_Collected data_
▼

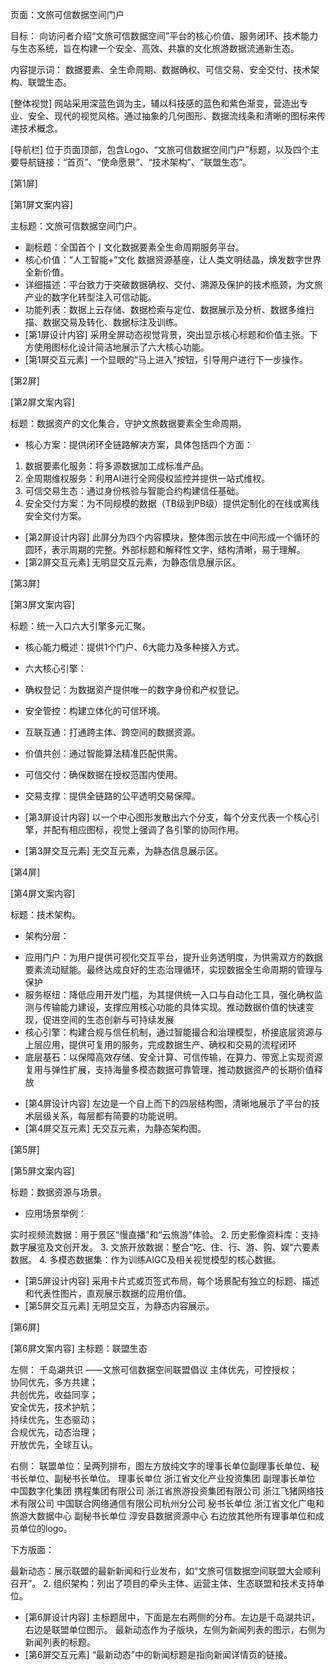 页面：文旅可信数据空间门户

目标：
向访问者介绍“文旅可信数据空间”平台的核心价值、服务闭环、技术能力与生态系统，旨在构建一个安全、高效、共赢的文化旅游数据流通新生态。

内容提示词：
数据要素、全生命周期、数据确权、可信交易、安全交付、技术架构、联盟生态。

[整体视觉]
网站采用深蓝色调为主，辅以科技感的蓝色和紫色渐变，营造出专业、安全、现代的视觉风格。通过抽象的几何图形、数据流线条和清晰的图标来传递技术概念。

[导航栏]
位于页面顶部，包含Logo、“文旅可信数据空间门户”标题，以及四个主要导航链接：“首页”、“使命愿景”、“技术架构”、“联盟生态”。

[第1屏]

[第1屏文案内容]

主标题：文旅可信数据空间门户。
 * 副标题：全国首个丨文化数据要素全生命周期服务平台。
 * 核心价值：“人工智能+”文化 数据资源基座，让人类文明结晶，焕发数字世界全新价值。
 * 详细描述：平台致力于突破数据确权、交付、溯源及保护的技术瓶颈，为文旅产业的数字化转型注入可信动能。
 * 功能列表：数据上云存储、数据检索与定位、数据展示及分析、数据多维扫描、数据交易及转化、数据标注及训练。
* [第1屏设计内容]
采用全屏动态视觉背景，突出显示核心标题和价值主张。下方使用图标化设计简洁地展示了六大核心功能。
* [第1屏交互元素]
一个显眼的“马上进入”按钮，引导用户进行下一步操作。

[第2屏]

[第2屏文案内容]

标题：数据资产的文化集合，守护文旅数据要素全生命周期。
 * 核心方案：提供闭环全链路解决方案，具体包括四个方面：

 1. 数据要素化服务：将多源数据加工成标准产品。
 2. 全周期维权服务：利用AI进行全网侵权监控并提供一站式维权。
 3. 可信交易生态：通过身份核验与智能合约构建信任基础。
 4. 安全交付方案：为不同规模的数据（TB级到PB级）提供定制化的在线或离线安全交付方案。
* [第2屏设计内容]
此屏分为四个内容模块，整体图示放在中间形成一个循环的圆环，表示周期的完整。外部标题和解释性文字，结构清晰，易于理解。
* [第2屏交互元素]
无明显交互元素，为静态信息展示区。

[第3屏]

[第3屏文案内容]

标题：统一入口六大引擎多元汇聚。
 * 核心能力概述：提供1个门户、6大能力及多种接入方式。
 * 六大核心引擎：

 * 确权登记：为数据资产提供唯一的数字身份和产权登记。
 * 安全管控：构建立体化的可信环境。
 * 互联互通：打通跨主体、跨空间的数据资源。
 * 价值共创：通过智能算法精准匹配供需。
 * 可信交付：确保数据在授权范围内使用。
 * 交易支撑：提供全链路的公平透明交易保障。
* [第3屏设计内容]
以一个中心图形发散出六个分支，每个分支代表一个核心引擎，并配有相应图标，视觉上强调了各引擎的协同作用。
* [第3屏交互元素]
无交互元素，为静态信息展示区。

[第4屏]

[第4屏文案内容]

标题：技术架构。
 * 架构分层：
- 应用门户：为用户提供可视化交互平台，提升业务透明度，为供需双方的数据要素流动赋能。最终达成良好的生态治理循环，实现数据全生命周期的管理与保护
- 服务枢纽：降低应用开发门槛，为其提供统一入口与自动化工具，强化确权监测与传输能力建设，支撑应用核心功能的具体实现。推动数据价值的快速变现，促进空间的生态创新与可持续发展
- 核心引擎：构建合规与信任机制，通过智能撮合和治理模型，桥接底层资源与上层应用，提供可复用的服务，完成数据生产、确权和交易的流程闭环
- 底层基石：以保障高效存储、安全计算、可信传输，在算力、带宽上实现资源复用与弹性扩展，支持海量多模态数据可靠管理，推动数据资产的长期价值释放
* [第4屏设计内容]
左边是一个自上而下的四层结构图，清晰地展示了平台的技术层级关系，每层都有简要的功能说明。
* [第4屏交互元素]
无交互元素，为静态架构图。

[第5屏]

[第5屏文案内容]

标题：数据资源与场景。
 * 应用场景举例：

实时视频流数据：用于景区“慢直播”和“云旅游”体验。
 2. 历史影像资料库：支持数字展览及文创开发。
 3. 文旅开放数据：整合“吃、住、行、游、购、娱”六要素数据。
 4. 多模态数据集：作为训练AIGC及相关视觉模型的核心数据。
* [第5屏设计内容]
采用卡片式或页签式布局，每个场景配有独立的标题、描述和代表性图片，直观展示数据的应用价值。
* [第5屏交互元素]
无明显交互，为静态内容展示。

[第6屏]

[第6屏文案内容]
主标题：联盟生态

左侧：
千岛湖共识
——文旅可信数据空间联盟倡议
主体优先，可控授权；  
协同优先，多方共建；  
共创优先，收益同享；  
安全优先，技术护航；  
持续优先，生态驱动；  
合规优先，动态治理；  
开放优先，全球互认。 

右侧：
联盟单位：呈两列排布，图左方放纯文字的理事长单位副理事长单位、秘书长单位、副秘书长单位。
理事长单位
浙江省文化产业投资集团
副理事长单位
中国数字化集团
携程集团有限公司
浙江省旅游投资集团有限公司
浙江飞猪网络技术有限公司
中国联合网络通信有限公司杭州分公司
秘书长单位
浙江省文化广电和旅游大数据中心
副秘书长单位
淳安县数据资源中心
右边放其他所有理事单位和成员单位的logo。

下方版面：

最新动态：展示联盟的最新新闻和行业发布，如“文旅可信数据空间联盟大会顺利召开”。
 2. 组织架构：列出了项目的牵头主体、运营主体、生态联盟和技术支持单位。
* [第6屏设计内容]
主标题居中，下面是左右两侧的分布。左边是千岛湖共识，右边是联盟单位图示。
最新动态作为子版块，左侧为新闻列表的图示，右侧为新闻列表的标题。
* [第6屏交互元素]
“最新动态”中的新闻标题是指向新闻详情页的链接。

▲

_EXERCISE DETAILS_
Search the records above for the string "副秘书长单位" and copy each line that holds it.

_ANSWER TO THIS EXERCISE_
联盟单位：呈两列排布，图左方放纯文字的理事长单位副理事长单位、秘书长单位、副秘书长单位。
副秘书长单位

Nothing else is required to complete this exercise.